◆ Exercise prompt ◆
Check every line of the entries that follow, and copy the ones containing "However".

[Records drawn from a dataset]
......

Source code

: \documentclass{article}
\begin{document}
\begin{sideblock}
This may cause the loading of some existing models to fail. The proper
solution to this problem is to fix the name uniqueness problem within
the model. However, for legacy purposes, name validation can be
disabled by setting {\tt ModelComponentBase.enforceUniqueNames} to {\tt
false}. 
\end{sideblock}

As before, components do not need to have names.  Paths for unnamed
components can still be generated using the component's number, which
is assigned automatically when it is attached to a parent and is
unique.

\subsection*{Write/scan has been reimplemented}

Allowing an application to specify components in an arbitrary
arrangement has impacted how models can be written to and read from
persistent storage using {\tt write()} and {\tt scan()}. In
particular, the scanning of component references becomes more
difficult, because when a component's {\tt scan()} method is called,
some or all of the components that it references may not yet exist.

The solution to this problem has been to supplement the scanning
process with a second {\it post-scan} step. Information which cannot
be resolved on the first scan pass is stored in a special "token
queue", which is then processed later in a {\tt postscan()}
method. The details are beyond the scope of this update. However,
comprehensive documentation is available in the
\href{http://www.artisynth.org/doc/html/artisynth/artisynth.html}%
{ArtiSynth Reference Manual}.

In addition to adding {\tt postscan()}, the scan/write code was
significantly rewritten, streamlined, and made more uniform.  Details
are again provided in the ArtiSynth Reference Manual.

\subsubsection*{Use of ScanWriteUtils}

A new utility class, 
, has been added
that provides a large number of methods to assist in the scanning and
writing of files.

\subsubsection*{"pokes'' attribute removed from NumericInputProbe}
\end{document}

......

◆ Response for this exercise ◆
the model. However, for legacy purposes, name validation can be
method. The details are beyond the scope of this update. However,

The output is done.